- **Problem statement**: Pick out the lines in the listing below that contain the word "Rahmen" and copy them.
..........
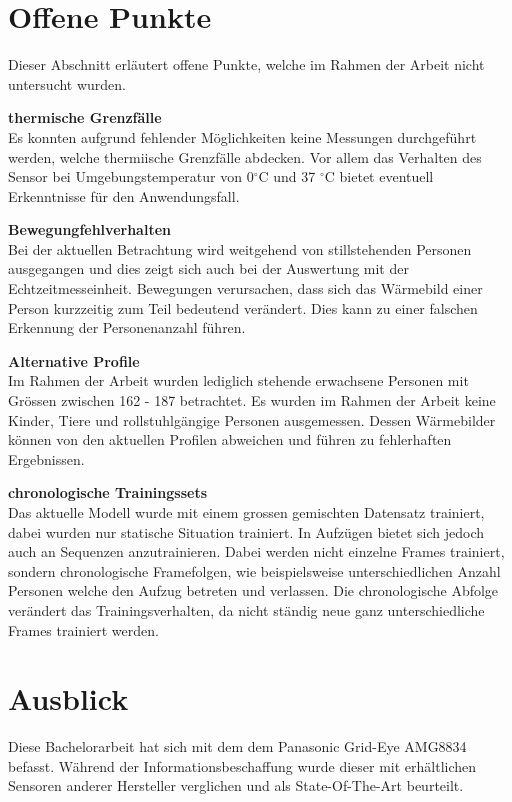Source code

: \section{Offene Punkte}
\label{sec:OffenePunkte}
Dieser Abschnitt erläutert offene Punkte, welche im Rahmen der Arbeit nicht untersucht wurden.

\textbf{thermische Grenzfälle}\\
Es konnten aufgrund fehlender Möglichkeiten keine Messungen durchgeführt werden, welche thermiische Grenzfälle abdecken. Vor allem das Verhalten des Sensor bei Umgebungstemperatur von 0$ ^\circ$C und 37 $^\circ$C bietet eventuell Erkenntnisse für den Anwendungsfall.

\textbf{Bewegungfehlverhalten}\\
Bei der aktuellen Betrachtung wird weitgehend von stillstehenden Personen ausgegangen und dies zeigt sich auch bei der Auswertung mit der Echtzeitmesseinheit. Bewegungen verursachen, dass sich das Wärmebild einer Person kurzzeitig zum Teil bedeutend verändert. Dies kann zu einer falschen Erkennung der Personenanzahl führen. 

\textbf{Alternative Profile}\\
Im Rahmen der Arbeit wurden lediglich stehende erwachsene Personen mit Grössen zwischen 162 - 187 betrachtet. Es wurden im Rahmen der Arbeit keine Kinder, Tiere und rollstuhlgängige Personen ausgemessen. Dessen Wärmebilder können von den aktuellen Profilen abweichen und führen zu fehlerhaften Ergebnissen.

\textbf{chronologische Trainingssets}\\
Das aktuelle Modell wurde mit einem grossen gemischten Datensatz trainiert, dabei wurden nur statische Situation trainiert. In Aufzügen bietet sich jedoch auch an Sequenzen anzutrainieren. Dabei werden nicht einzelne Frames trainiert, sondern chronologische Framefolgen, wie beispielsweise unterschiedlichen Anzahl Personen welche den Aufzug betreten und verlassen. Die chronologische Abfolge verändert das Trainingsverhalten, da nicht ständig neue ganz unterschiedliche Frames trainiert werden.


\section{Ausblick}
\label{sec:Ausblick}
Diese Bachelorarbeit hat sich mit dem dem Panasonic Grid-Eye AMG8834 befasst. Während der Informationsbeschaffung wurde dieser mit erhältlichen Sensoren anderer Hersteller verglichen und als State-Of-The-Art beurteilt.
..........
- **Problem solution**:
Dieser Abschnitt erläutert offene Punkte, welche im Rahmen der Arbeit nicht untersucht wurden.
Im Rahmen der Arbeit wurden lediglich stehende erwachsene Personen mit Grössen zwischen 162 - 187 betrachtet. Es wurden im Rahmen der Arbeit keine Kinder, Tiere und rollstuhlgängige Personen ausgemessen. Dessen Wärmebilder können von den aktuellen Profilen abweichen und führen zu fehlerhaften Ergebnissen.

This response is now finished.